REM Behavior Disorder
REM Behavior Disorder is characterized by bodily activity during sleep. This activity can become excessive or violent for certain dogs, such as dashing into walls or attacking inanimate things. Dogs with REM Behavior Disorder will awaken normally, with no confusion or disorientation, distinguishing it from a seizure.
Tips To Help Your Puppy Sleep at Night
If you buy an expensive dog bed for a new puppy, he will most certainly eat it up. Line the crate’s bottom with a soft, felted, low-cost blanket or two. Wool blankets or mats should be avoided since they can be torn apart into long strings that might cause choking. Bring home a soft toy or baby blanket that smells like the pup’s mom and keep it in the crate if possible. Many owners keep the puppy’s kennel in their bedroom so he can feel close to his family.
Then, you create a bedtime routine. Giving your puppy a routine from the beginning will teach him that evening is for sleeping, and you will both have a better night’s sleep. Limit the pup’s food and drink intake for several hours before night. Play with him, cuddle him, and let him go potty outside.
If possible, try to maintain a quiet and dim environment in his sleeping space. Keep the volume down and the light low if you watch TV in bed. If the room receives early morning light, you may want to use blackout blinds. The silence and darkness will signal to him that it is time to sleep. If your crate is wire, you can cover it with a cover to make it darker and more den-like.

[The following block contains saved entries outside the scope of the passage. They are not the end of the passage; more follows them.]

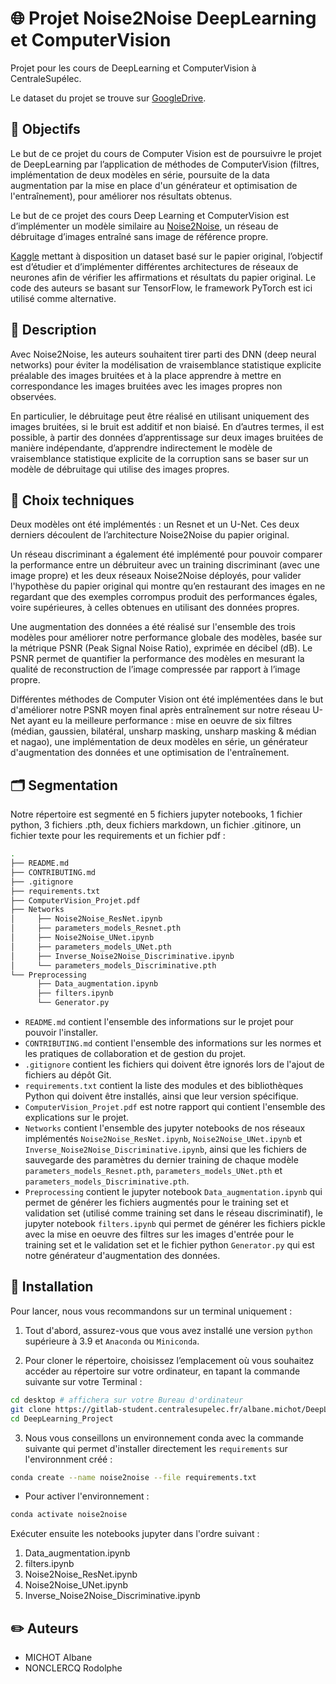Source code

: # :globe_with_meridians: Projet Noise2Noise DeepLearning et ComputerVision
Projet pour les cours de DeepLearning et ComputerVision à CentraleSupélec.

Le dataset du projet se trouve sur [GoogleDrive](https://drive.google.com/drive/folders/1ibHySGXsBqP30s7mwOPyFWa1eA8NYo2J?usp=sharing).

## 🎯 Objectifs
Le but de ce projet du cours de Computer Vision est de poursuivre le projet de DeepLearning par l’application de méthodes de ComputerVision (filtres, implémentation de deux modèles en série, poursuite de la data augmentation par la mise en place d'un générateur et optimisation de l'entraînement), pour améliorer nos résultats obtenus.  

Le but de ce projet des cours Deep Learning et ComputerVision est d’implémenter un modèle similaire au [Noise2Noise](https://arxiv.org/pdf/1803.04189.pdf), un réseau de débruitage d’images entraîné sans image de référence propre.   

[Kaggle](https://www.kaggle.com/datasets/mehrdadkianiosh/noisy-images?resource=download) mettant à disposition un dataset basé sur le papier original, l’objectif est d’étudier et d’implémenter différentes architectures de réseaux de neurones afin de vérifier les affirmations et résultats du papier original. Le code des auteurs se basant sur TensorFlow, le framework PyTorch est ici utilisé comme alternative.

## :page_facing_up: Description
Avec Noise2Noise, les auteurs souhaitent tirer parti des DNN (deep neural networks) pour éviter la modélisation de vraisemblance statistique explicite préalable des images bruitées et à la place apprendre à mettre en correspondance les images bruitées avec les images propres non observées. 

En particulier, le débruitage peut être réalisé en utilisant uniquement des images bruitées, si le bruit est additif et non biaisé. En d’autres termes, il est possible, à partir des données d’apprentissage sur deux images bruitées de manière indépendante, d’apprendre indirectement le modèle de vraisemblance statistique explicite de la corruption sans se baser sur un modèle de débruitage qui utilise des images propres.

## 🤔 Choix techniques
Deux modèles ont été implémentés : un Resnet et un U-Net. Ces deux derniers découlent de l’architecture Noise2Noise du papier original. 

Un réseau discriminant a également été implémenté pour pouvoir comparer la performance entre un débruiteur avec un training discriminant (avec une image propre) et les deux réseaux Noise2Noise déployés, pour valider l'hypothèse du papier original qui montre qu’en restaurant des images en ne regardant que des exemples corrompus produit des performances égales, voire supérieures, à celles obtenues en utilisant des données propres. 

Une augmentation des données a été réalisé sur l'ensemble des trois modèles pour améliorer notre performance globale des modèles, basée sur la métrique PSNR (Peak Signal Noise Ratio), exprimée en décibel (dB). Le PSNR permet de quantifier la performance des modèles en mesurant la qualité de reconstruction de l’image compressée par rapport à l’image propre.

Différentes méthodes de Computer Vision ont été implémentées dans le but d'améliorer notre PSNR moyen final après entraînement sur notre réseau U-Net ayant eu la meilleure performance : mise en oeuvre de six filtres (médian, gaussien, bilatéral, unsharp masking, unsharp masking & médian et nagao), une implémentation de deux modèles en série, un générateur d'augmentation des données et une optimisation de l'entraînement.

## :card_index_dividers: Segmentation
Notre répertoire est segmenté en 5 fichiers jupyter notebooks, 1 fichier python, 3 fichiers .pth, deux fichiers markdown, un fichier .gitinore, un fichier texte pour les requirements et un fichier pdf :

```bash 
.
├── README.md
├── CONTRIBUTING.md
├── .gitignore
├── requirements.txt 
├── ComputerVision_Projet.pdf 
├── Networks
│     ├── Noise2Noise_ResNet.ipynb
│     ├── parameters_models_Resnet.pth
│     ├── Noise2Noise_UNet.ipynb
│     ├── parameters_models_UNet.pth
│     ├── Inverse_Noise2Noise_Discriminative.ipynb
│     └── parameters_models_Discriminative.pth
└── Preprocessing
      ├── Data_augmentation.ipynb
      ├── filters.ipynb
      └── Generator.py


```

- ``README.md`` contient l'ensemble des informations sur le projet pour pouvoir l'installer.
- ``CONTRIBUTING.md`` contient l'ensemble des informations sur les normes et les pratiques de collaboration et de gestion du projet.
- ``.gitignore`` contient les fichiers qui doivent être ignorés lors de l'ajout de fichiers au dépôt Git.
- ``requirements.txt`` contient la liste des modules et des bibliothèques Python qui doivent être installés, ainsi que leur version spécifique.
- ``ComputerVision_Projet.pdf`` est notre rapport qui contient l'ensemble des explications sur le projet.
- ``Networks`` contient l'ensemble des jupyter notebooks de nos réseaux implémentés ``Noise2Noise_ResNet.ipynb``, ``Noise2Noise_UNet.ipynb`` et ``Inverse_Noise2Noise_Discriminative.ipynb``, ainsi que les fichiers de sauvegarde des paramètres du dernier training de chaque modèle ``parameters_models_Resnet.pth``, ``parameters_models_UNet.pth`` et ``parameters_models_Discriminative.pth``.
- ``Preprocessing`` contient le jupyter notebook ``Data_augmentation.ipynb`` qui permet de générer les fichiers augmentés pour le training set et validation set (utilisé comme training set dans le réseau discriminatif), le jupyter notebook ``filters.ipynb`` qui permet de générer les fichiers pickle avec la mise en oeuvre des filtres sur les images d'entrée pour le training set et le validation set et le fichier python ``Generator.py`` qui est notre générateur d'augmentation des données.

## :wrench: Installation
Pour lancer, nous vous recommandons sur un terminal uniquement :

1. Tout d'abord, assurez-vous que vous avez installé une version `python` supérieure à 3.9 et `Anaconda` ou `Miniconda`.

2. Pour cloner le répertoire, choisissez l’emplacement où vous souhaitez accéder au répertoire sur votre ordinateur, en tapant la commande suivante sur votre Terminal :
```bash
cd desktop # affichera sur votre Bureau d'ordinateur 
git clone https://gitlab-student.centralesupelec.fr/albane.michot/DeepLearning_Project.git
cd DeepLearning_Project
```

3. Nous vous conseillons un environnement conda avec la commande suivante qui permet d'installer directement les `requirements` sur l'environnment créé : 
```bash
conda create --name noise2noise --file requirements.txt
```
- Pour activer l'environnement :
```bash
conda activate noise2noise
```

Exécuter ensuite les notebooks jupyter dans l'ordre suivant : 

1. Data_augmentation.ipynb 
2. filters.ipynb
3. Noise2Noise_ResNet.ipynb
4. Noise2Noise_UNet.ipynb
5. Inverse_Noise2Noise_Discriminative.ipynb

## :pencil2: Auteurs
- MICHOT Albane
- NONCLERCQ Rodolphe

Remember, don’t give up when it’s time to go to bed. First, make sure your puppy has had a chance to relieve himself and has had plenty of physical and mental exercise during the day. By rewarding him with a treat, you can teach him to like getting into his box. Be prepared for some wailing, barking, or howling before he sleeps in for the night while he learns the pattern.
Prepare yourself for interruptions. Puppies, like human newborns, are not always ready to sleep through the night. Your puppy may require a toilet break in the middle of the night. You’ll be able to respond if he needs to go out if he’s sleeping in a crate in your bedroom. Carry him outside calmly, praise him quietly after he goes, then place him immediately back in the kennel to sleep.